● THE TASK: Find the lines in the records below that contain "textit", and report each of them.
══════════
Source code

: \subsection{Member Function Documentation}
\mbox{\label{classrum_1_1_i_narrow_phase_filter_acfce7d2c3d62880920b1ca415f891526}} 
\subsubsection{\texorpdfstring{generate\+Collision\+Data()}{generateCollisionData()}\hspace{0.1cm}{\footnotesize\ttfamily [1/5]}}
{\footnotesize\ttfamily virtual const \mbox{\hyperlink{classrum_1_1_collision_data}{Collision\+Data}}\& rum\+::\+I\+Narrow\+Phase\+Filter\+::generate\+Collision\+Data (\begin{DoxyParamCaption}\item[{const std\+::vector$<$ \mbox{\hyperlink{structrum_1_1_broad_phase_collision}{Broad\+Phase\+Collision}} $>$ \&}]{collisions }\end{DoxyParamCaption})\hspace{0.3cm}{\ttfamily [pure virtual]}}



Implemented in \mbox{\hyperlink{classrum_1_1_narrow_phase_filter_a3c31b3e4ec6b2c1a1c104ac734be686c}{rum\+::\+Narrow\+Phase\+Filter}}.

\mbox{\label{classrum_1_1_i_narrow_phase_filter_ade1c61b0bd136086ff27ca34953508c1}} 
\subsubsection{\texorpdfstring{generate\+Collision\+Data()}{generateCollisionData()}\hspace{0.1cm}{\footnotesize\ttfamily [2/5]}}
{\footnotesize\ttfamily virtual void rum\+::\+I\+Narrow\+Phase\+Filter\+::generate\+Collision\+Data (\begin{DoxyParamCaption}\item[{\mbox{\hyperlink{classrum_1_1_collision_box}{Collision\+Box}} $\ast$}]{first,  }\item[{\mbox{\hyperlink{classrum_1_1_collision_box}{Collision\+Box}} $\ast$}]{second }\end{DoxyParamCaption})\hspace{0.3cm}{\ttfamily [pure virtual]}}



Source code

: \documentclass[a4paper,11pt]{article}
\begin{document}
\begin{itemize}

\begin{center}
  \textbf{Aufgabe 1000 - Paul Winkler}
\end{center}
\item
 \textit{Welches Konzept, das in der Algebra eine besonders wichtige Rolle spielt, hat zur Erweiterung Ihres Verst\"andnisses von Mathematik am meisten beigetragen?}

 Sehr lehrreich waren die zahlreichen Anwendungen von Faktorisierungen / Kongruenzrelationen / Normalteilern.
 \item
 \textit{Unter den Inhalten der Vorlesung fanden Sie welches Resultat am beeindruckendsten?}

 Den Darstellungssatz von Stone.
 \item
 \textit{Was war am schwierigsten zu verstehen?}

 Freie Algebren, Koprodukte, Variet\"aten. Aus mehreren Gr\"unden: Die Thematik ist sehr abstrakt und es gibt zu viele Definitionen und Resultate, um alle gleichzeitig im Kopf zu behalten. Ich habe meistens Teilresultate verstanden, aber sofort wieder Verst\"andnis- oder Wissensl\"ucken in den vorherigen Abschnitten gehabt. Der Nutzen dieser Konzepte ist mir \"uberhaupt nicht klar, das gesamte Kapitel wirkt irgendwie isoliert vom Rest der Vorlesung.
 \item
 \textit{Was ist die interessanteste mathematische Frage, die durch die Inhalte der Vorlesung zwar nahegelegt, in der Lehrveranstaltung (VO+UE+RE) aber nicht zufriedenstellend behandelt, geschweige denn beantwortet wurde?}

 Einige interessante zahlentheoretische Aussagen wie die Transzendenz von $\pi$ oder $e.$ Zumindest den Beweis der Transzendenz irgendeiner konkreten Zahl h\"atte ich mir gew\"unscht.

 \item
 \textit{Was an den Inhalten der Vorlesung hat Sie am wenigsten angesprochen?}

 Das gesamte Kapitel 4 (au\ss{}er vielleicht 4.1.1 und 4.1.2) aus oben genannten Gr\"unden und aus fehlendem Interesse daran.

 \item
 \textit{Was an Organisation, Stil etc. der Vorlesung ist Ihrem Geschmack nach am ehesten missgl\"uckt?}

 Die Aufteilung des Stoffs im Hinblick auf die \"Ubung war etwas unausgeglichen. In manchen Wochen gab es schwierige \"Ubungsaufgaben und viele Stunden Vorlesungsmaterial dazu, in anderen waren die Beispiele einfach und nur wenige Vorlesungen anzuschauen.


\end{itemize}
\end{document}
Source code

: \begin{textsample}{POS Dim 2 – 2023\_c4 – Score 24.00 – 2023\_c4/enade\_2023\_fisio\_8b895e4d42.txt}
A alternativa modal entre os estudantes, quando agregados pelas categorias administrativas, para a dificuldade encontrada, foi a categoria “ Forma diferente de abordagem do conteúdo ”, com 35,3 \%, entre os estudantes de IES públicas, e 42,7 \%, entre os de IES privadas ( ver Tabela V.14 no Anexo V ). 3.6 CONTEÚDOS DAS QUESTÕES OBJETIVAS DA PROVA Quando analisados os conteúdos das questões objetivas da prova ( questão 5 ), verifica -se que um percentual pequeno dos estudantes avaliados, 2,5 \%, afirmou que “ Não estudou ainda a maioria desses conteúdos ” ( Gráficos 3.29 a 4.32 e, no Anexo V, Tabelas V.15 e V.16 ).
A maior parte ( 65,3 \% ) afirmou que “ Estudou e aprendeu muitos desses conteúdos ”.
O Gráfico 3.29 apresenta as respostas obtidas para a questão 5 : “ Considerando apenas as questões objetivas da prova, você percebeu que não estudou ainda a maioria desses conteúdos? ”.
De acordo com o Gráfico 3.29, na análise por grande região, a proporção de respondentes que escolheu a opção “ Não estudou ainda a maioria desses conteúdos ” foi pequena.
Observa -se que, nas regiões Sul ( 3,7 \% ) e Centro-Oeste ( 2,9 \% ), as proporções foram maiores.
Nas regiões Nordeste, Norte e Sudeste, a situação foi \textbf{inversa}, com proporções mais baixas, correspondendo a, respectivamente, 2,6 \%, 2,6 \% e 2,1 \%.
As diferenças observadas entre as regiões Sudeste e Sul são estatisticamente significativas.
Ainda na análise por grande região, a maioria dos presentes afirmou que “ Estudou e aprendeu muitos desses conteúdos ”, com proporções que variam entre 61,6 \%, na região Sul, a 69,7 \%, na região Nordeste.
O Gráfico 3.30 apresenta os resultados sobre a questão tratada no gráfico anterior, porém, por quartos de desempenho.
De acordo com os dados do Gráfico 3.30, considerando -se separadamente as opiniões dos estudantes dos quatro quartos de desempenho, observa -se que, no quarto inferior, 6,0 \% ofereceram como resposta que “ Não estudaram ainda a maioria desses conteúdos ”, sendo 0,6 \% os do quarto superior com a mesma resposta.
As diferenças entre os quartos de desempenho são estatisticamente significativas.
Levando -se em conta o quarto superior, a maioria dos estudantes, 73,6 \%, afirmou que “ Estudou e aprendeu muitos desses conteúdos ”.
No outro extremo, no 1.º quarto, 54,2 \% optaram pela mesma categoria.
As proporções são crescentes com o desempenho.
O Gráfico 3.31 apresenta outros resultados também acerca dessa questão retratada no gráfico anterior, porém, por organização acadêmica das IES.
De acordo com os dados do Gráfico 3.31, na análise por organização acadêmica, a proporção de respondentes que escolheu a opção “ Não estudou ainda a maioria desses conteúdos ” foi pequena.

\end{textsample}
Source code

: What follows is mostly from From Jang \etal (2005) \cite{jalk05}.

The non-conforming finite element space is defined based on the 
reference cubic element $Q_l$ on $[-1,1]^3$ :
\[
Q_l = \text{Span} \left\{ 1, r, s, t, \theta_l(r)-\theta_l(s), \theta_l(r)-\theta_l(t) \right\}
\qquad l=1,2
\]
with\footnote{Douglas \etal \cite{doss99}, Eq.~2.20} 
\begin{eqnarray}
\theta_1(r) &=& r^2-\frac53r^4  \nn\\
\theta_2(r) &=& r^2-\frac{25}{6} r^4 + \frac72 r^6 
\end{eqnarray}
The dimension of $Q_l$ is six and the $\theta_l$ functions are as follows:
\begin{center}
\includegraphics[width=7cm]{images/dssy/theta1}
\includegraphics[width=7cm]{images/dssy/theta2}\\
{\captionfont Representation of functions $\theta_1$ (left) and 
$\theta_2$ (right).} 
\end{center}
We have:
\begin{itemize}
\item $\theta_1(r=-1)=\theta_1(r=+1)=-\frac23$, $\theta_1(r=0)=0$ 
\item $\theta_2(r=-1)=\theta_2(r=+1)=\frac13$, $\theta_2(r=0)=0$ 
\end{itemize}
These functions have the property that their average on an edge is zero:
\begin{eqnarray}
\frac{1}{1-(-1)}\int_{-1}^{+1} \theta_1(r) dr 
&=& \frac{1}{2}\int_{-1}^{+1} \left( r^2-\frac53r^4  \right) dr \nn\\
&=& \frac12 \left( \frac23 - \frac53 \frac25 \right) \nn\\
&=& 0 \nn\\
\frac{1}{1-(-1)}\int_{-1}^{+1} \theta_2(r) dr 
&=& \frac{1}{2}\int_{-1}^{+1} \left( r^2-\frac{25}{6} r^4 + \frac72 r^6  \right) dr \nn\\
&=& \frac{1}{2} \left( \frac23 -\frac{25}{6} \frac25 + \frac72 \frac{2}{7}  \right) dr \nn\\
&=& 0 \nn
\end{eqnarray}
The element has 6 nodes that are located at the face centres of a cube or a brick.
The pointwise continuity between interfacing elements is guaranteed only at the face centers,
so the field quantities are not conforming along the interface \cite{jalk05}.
══════════
● ANSWER AREA:
 \textit{Welches Konzept, das in der Algebra eine besonders wichtige Rolle spielt, hat zur Erweiterung Ihres Verst\"andnisses von Mathematik am meisten beigetragen?}
 \textit{Unter den Inhalten der Vorlesung fanden Sie welches Resultat am beeindruckendsten?}
 \textit{Was war am schwierigsten zu verstehen?}
 \textit{Was ist die interessanteste mathematische Frage, die durch die Inhalte der Vorlesung zwar nahegelegt, in der Lehrveranstaltung (VO+UE+RE) aber nicht zufriedenstellend behandelt, geschweige denn beantwortet wurde?}
 \textit{Was an den Inhalten der Vorlesung hat Sie am wenigsten angesprochen?}
 \textit{Was an Organisation, Stil etc. der Vorlesung ist Ihrem Geschmack nach am ehesten missgl\"uckt?}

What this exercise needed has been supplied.